- [PROBLEM REQUIREMENTS]
Every record below is to be restated verbatim, though its images are not.

-*-*-

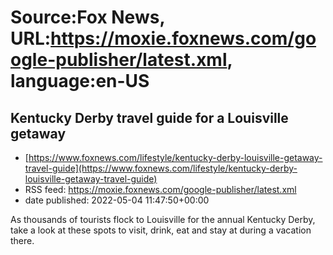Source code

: # Source:Fox News, URL:https://moxie.foxnews.com/google-publisher/latest.xml, language:en-US

## Kentucky Derby travel guide for a Louisville getaway
 - [https://www.foxnews.com/lifestyle/kentucky-derby-louisville-getaway-travel-guide](https://www.foxnews.com/lifestyle/kentucky-derby-louisville-getaway-travel-guide)
 - RSS feed: https://moxie.foxnews.com/google-publisher/latest.xml
 - date published: 2022-05-04 11:47:50+00:00

As thousands of tourists flock to Louisville for the annual Kentucky Derby, take a look at these spots to visit, drink, eat and stay at during a vacation there.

-*-*-

- [TASK OUTPUT]
Source code

: # Source:Fox News, URL:https://moxie.foxnews.com/google-publisher/latest.xml, language:en-US

## Kentucky Derby travel guide for a Louisville getaway
 - [https://www.foxnews.com/lifestyle/kentucky-derby-louisville-getaway-travel-guide](https://www.foxnews.com/lifestyle/kentucky-derby-louisville-getaway-travel-guide)
 - RSS feed: https://moxie.foxnews.com/google-publisher/latest.xml
 - date published: 2022-05-04 11:47:50+00:00

As thousands of tourists flock to Louisville for the annual Kentucky Derby, take a look at these spots to visit, drink, eat and stay at during a vacation there.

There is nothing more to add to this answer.